According to our experience, it is easier to meet the condition of perpendicularity of the upcoming beam just in the location of the intercondylar notch area than at the adjacent condyles due to their naturally curved shape. Maintaining a consistent angle of the US beam against overnight delivery the femur might be difficult with manual placement, and thus might affect the US intensity or slope of the cartilage-bone interface. One approach to overcome this problem could be mechanical scanning, as described by Ohashi et al. [29]. In femoral LAT compartment, the statistically insignificant comparisons were probably entailed by a limited acoustic window.

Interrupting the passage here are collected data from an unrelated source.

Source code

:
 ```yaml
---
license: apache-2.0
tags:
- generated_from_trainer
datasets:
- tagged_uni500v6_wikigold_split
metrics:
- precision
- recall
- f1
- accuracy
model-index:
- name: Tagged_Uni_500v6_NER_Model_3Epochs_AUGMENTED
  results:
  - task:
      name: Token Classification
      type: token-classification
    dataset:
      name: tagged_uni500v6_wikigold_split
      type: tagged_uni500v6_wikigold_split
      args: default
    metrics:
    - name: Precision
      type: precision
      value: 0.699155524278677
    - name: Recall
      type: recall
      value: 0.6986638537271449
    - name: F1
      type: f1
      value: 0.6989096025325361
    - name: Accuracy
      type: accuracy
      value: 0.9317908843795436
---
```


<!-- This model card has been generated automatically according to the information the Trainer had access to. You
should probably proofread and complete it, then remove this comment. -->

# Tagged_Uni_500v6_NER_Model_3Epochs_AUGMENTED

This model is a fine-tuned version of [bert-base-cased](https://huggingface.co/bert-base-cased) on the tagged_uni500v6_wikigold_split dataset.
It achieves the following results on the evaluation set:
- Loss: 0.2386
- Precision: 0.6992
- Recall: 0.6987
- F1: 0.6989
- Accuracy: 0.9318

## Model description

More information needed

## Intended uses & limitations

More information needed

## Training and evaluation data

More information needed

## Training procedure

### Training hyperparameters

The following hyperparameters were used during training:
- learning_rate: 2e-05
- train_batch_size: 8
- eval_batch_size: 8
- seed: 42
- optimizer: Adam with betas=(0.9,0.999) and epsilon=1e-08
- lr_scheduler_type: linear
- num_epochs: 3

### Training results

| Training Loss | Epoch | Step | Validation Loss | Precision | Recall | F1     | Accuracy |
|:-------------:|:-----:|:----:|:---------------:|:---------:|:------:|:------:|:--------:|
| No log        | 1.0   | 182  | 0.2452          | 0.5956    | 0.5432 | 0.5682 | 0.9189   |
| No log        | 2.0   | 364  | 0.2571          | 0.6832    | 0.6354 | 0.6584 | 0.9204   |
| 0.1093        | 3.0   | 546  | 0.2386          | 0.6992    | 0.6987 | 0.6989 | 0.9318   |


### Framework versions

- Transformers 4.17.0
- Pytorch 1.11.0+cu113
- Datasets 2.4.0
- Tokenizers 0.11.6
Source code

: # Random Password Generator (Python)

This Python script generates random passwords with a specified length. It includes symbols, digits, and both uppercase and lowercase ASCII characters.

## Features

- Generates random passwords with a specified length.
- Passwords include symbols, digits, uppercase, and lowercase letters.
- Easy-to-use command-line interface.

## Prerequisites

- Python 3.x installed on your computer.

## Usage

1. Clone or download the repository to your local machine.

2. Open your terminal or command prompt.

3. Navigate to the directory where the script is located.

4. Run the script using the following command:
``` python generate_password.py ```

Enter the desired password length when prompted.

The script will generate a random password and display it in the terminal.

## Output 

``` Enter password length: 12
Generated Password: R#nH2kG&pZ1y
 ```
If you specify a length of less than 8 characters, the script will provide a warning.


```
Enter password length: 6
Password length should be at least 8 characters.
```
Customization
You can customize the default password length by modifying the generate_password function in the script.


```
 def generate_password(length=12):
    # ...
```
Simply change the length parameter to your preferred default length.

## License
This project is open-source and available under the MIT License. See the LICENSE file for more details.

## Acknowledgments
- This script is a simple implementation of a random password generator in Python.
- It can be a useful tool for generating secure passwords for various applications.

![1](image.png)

In knee flexion, the patella is shifted over the LAT condyle causing acoustic shadow allowing the US beam to reach only small area of the LAT compartment.
Therefore, the possible damage visible in radiography or arthroscopy might not have been detected by US. The US images were obtained of a previous study protocol and then reviewed for this study what may be considered as a limitation of the present work. Hence, a rather small patient group was enrolled in the study which could explain the relatively large US intensity variation in K-L grade 0 and 1 which can be noticed from Figures 2(a) and 2(c). Additionally, US data in moderate and severe K-L grades were lacking, as well as in completely normal OA (grade 0) and early OA summed arthroscopic grades. Consequently, a comparison of FAS2 groups 0 and 1 was not possible to conduct due to statistically insufficient amount of data in group 0.
Therefore, we suggest that more healthy volunteers and symptomatic patients should be enrolled into next studies in which ethically convenient, reliable, quantitative, and noninvasive diagnostic method would be used as a reference (e.g., MRI) in order to verify and validate this method. New low dose, high resolution cone beam computed tomography [30] could be also used as a minimally invasive reference method to quantitative US imaging of subchondral bone and articular cartilage (contrast agent injection needed for visualization of the cartilage).In the US image analysis, some errors might be caused by the subjective segmentation of ROIs due to possible inclusion of cartilage tissue into the processed ROI. This could happen especially in MED and LAT condyle image segments where the entire bone-cartilage interface was not always totally perpendicular to the upcoming US beam. In future studies, the above-mentioned limitations should be taken into account during both, the preparation of image acquisition protocol as well as the image processing and analysis. For instance, the US operator-dependent parameters Drug_discovery should be always kept constant in order to compare absolute reflection values within the investigated population.